§ **THE RECORDS**
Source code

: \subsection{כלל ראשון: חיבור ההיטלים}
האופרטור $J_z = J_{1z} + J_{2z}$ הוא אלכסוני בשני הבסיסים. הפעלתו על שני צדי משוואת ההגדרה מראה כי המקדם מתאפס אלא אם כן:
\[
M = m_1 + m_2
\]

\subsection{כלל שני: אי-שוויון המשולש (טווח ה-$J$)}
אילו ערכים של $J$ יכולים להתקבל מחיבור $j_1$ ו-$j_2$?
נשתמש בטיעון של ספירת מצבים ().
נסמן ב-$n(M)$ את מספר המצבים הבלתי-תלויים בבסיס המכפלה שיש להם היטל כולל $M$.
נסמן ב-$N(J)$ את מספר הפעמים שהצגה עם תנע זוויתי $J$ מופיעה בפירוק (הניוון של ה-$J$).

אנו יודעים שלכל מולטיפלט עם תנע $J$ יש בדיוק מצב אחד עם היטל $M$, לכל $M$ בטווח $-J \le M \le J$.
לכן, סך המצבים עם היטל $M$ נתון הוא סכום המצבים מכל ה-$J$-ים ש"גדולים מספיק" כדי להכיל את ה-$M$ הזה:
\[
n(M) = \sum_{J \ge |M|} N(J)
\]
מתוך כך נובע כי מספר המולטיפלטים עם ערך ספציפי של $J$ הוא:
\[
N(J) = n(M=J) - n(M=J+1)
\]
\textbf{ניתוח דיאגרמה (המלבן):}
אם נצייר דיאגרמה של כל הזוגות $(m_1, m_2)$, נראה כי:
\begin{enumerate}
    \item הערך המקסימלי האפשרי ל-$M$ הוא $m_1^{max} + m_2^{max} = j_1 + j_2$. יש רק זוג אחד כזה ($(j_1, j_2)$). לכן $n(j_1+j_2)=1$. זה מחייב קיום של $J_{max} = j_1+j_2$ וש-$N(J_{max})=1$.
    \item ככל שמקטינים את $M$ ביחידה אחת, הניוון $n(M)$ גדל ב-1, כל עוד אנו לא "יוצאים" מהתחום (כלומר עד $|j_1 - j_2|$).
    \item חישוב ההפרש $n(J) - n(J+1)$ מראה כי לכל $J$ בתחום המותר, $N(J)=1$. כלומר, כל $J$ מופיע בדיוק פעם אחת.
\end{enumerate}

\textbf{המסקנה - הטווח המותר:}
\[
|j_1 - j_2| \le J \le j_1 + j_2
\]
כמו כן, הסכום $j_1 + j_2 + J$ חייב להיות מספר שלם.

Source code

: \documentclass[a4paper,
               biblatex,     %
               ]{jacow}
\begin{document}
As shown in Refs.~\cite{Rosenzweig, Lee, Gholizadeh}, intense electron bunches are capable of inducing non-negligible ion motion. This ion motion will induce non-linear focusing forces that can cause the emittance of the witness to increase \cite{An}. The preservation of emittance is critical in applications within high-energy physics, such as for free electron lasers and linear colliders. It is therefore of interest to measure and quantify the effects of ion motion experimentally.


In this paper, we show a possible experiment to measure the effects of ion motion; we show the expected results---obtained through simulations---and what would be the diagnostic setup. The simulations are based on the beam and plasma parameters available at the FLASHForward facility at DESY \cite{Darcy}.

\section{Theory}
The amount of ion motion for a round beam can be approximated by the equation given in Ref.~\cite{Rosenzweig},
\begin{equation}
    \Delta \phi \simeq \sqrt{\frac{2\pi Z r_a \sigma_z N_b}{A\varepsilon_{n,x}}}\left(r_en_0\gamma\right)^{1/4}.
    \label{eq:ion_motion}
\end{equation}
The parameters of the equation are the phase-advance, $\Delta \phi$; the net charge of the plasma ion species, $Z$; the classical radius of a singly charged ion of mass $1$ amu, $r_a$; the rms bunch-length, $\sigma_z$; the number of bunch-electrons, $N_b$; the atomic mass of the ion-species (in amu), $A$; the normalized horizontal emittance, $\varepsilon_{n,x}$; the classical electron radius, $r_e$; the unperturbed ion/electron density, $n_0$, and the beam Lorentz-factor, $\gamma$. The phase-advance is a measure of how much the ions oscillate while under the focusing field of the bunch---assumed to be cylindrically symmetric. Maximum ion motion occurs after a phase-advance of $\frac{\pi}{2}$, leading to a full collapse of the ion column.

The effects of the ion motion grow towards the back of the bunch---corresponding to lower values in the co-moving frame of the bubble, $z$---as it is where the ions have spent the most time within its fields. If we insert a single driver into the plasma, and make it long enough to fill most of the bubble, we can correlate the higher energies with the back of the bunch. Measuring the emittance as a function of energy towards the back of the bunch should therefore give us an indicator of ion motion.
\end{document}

§ **TASK REQUIREMENTS**
Tally every line of the listing that holds the string "המותר", then give the number by itself.

§ **ANSWER BOX**
2